観測装置カルデアス。それは科学技術と魔術技術の複合体(ハイブリッド)。正しく、正統と異端の混血児と言える。

 

 魔術…それは表の世界から遠ざけられ秘匿された技術体系。何も無い所から火や水を生み出すなど、物理法則を完全に無視した説明不可能の業の数々。表の世界でそれを知る者は、過程を省略し結果を出す様を見て外法の技術と呼ぶ。

 

 表の世界が魔術を忌避するように、裏の世界である魔術を探求する者は表の世界の技術を毛嫌いしている。まさに火と油の関係である。

 

 故にカルデアとは危ういパワーバランスを綱にしている。

 

 それが示すところは何か。簡単である。

 

―――超級の地雷原である。

 

 そんな地雷原にてバイト少女、藤丸立香は今日も今日とてタップダンスを踊る。

 

 踏み抜かないとは誰も言っていない。

 

 

 

 

 

 

 

『カルデアと言う地雷』

 

 

 

 藤丸立香は誰よりも遅くカルデアに到着した。それは彼女のせいではなく、手続きに手間取ったからだ。

 

 ろくな説明すらしてもらえず、右も左もわからない彼女にカルデア第一の関門は迷子だった。

 

 フィニス・カルデアは山々の連なる高地にひっそりと建っている。如何なる科学技術や魔術を駆使した所で、侵入するには非常に困難を極める。そのため、日々の食事や電気などを外部に頼ることができない。結果、自足自給を余儀なくされている。そうした理由から、広いのである。それもとんでもなく。

 

 迷子になった場合、一か所でじっとしているのがセオリー。最も、それは彼女にとってのセオリーではなく、とりあえず人を探そうとしたのである。さもありなん。

 

 タイミングの悪いことにスタッフはもれなく講堂に集められており、誰かいるはずもない。

 

 彼女は宛てもなく彷徨う。気になる部屋があればノックして入室した。本来であればロックが掛けられているハズが、諸事情により全てのロックが解除していることが原因だった。

 

 さながらロールプレイングの勇者の様に、一切のプライバシーを無視した。幸いと言うべきか、彼女はあくまで人探しが目的のため物色や詮索はしなかった。それでも、手記や日記が目に留まると問答無用で読み始めたが。特技タップダンスは場所を選ばない。

 

 ノックしてもしもしを何度も繰り返していると流石に疲れたのか、彼女は一度休憩しようと考えた。どこか手ごろな部屋はないのかと考えていると、一つの部屋が目に留まった。今まで回っていた部屋は私物が多いことに気付いていた。そのため、彼女はそう言う区画だろうと辺りをつけた。そして部屋の埋まり方が規則正しかったことから、今空いている部屋が自分に充てられる部屋だろうと彼女は確信した。

 

 自分の部屋にノックして入る人はいない、そう考えた彼女は直感の囁くままにドアを開けた。

 

「え、ここ空き部屋の――」

 

 彼女は無言で扉を閉めた。白衣を着た男性が僅かに視界に入ったが、無視することにした。時には直感も外れることもある、彼女はそう思うことにした。
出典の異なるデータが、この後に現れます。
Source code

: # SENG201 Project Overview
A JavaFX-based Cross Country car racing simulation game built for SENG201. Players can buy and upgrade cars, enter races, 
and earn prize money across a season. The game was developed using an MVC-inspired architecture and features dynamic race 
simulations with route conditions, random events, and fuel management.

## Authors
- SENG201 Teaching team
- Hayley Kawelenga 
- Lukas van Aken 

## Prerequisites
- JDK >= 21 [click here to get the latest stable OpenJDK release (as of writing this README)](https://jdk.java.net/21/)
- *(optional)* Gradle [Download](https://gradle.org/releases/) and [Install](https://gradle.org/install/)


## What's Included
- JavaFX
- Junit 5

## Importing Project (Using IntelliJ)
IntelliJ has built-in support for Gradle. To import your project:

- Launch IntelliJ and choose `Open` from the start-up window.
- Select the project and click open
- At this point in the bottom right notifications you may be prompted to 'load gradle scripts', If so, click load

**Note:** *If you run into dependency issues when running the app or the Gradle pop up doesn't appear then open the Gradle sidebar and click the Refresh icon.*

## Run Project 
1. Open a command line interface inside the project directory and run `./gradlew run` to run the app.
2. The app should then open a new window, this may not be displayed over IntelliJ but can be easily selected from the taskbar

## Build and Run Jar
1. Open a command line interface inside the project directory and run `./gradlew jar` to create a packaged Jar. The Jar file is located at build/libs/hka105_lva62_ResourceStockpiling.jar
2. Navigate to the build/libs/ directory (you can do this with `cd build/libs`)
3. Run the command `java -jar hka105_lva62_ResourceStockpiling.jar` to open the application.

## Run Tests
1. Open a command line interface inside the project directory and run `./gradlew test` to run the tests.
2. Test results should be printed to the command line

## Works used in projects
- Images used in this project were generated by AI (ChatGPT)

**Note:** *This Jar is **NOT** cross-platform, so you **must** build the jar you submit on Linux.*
本来の目的を達成していたことに気付いていなかった。と言うより、完全に頭から消え去っていた。

 

 気を取り直して他の部屋を開けようとした彼女の耳に、ちょっと待った、と言う言葉が入ってきた。声の方向へ目を向けると、さっきの男性がいた。

 

「藤丸立香です。今日から隣人になります。よろしくお願いします」

 

 彼女は折り目正しくお辞儀をした。その態度に男性は面を食らったように固まった。

 

 それでは失礼しますね、なんて言う彼女の手首を男性が掴んだ。なんだ告白でもされるのだろうか、など彼女の頭の中は見当違いなことを考え、断り方を数パターンシュミレートしていた。

 

「えっと、今日配属されたバイトの子?」

 

「そうですが…何か用ですか、ヘブライ人」

 

 彼女なりのジョークのつもりだったが、ヘブと言って固まる男性を見ると、この人は本物のヘブライ人かもしれないと思った。緩やかなウェーブの掛かった髪、たれ気味の目じり、高身長。ヘブライ人は流行の最先端をひた走っていたのかと考えるも、所詮はジョークであり、とっさに対応できなかっただけと結論付けた。

 

 そんなんじゃ甘いよ、と感じるのは彼女ぐらいだろう。

 

 彼女は何千年も生きた魔女でもなければ、何十回と転生を重ねた前世を持つ特殊な人ではない。だから実際のヘブライ人を見た事がない。そもそもの話、そんなヘブライ人が居ても困るとも思った。実は今の十戒と当時の十戒には違いがあり、当時はゆるふわにせよ、と書かれていたとかなら悪夢でしかない。滅んで当然だ。

 

「えっと、今講堂で集会があるんだけど知っている?」

 

「そうなんですか?」

 

 彼女は驚いたものの、部屋に人が居ない理由を理解した。居なくて当然である。むしろ、いる方が不自然である。

 

「今から行って間に合いますかね?」

 

 立香は参考程度に聞くことにした。

 

「間に合わないね」

 

「体調不良で欠席します」

 

 即決だった。それに男は苦笑を浮かべた。

 

「おっと、自己紹介がまだだったね、僕はロマニ・アーキマン。気軽にドクターロマンと呼んで欲しい」

 

 ドクターという所から彼女は、彼が医者だろうと当たりをつけた。そして、自分と同じサボり仲間であることも理解した。立香は無言で手を差し出し、二人は握手を交わした。

 

 そうして、ぐだぐだと時間を潰しているとドクターと呼ぶ声が聞こえた。それはパーカーを着た一人の少女の声だった。少女は目が悪いのだろうか、眼鏡をかけていた。にもかかわらず、薄紫の髪で片眼が隠されているため、モノクルで良いのではと立香は思った。彼女は小動物のような雰囲気を漂わせていた。

 

「そちらの方は?」

 

「今日付けでカルデアに来た子だよ」

 

「ああ、局長が待てど暮らせど来なかった方ですね」

 

 立香は彼女の言葉に有名人は辛いなぁ、と思った。彼女はロマンから視線を外し、立香に向き合った。

 

「私はマシュ・キリエライトです。よろしくお願いします、先輩」

 

「藤丸立香です、これからもよろしくね、マシュ」

 

 何とか平静を装って対応したが、立香は彼女に戦慄した。それは僅かな身長差から放たれた上目遣いのあざとさにではない。それは可愛かったので無視した。彼女は立香のことを先輩と呼んだのだ。私の特技タップダンスを所作から見抜いたという事に戦慄したのだ。つまり、彼女もタップダンスを嗜むという事に他ならない。称賛を受けられるまでに昇華されたものが特技であるなら、称賛を得られなくなれば特技ではなくなってしまう。特技が趣味に落ちてしまう、そう立香は考えた。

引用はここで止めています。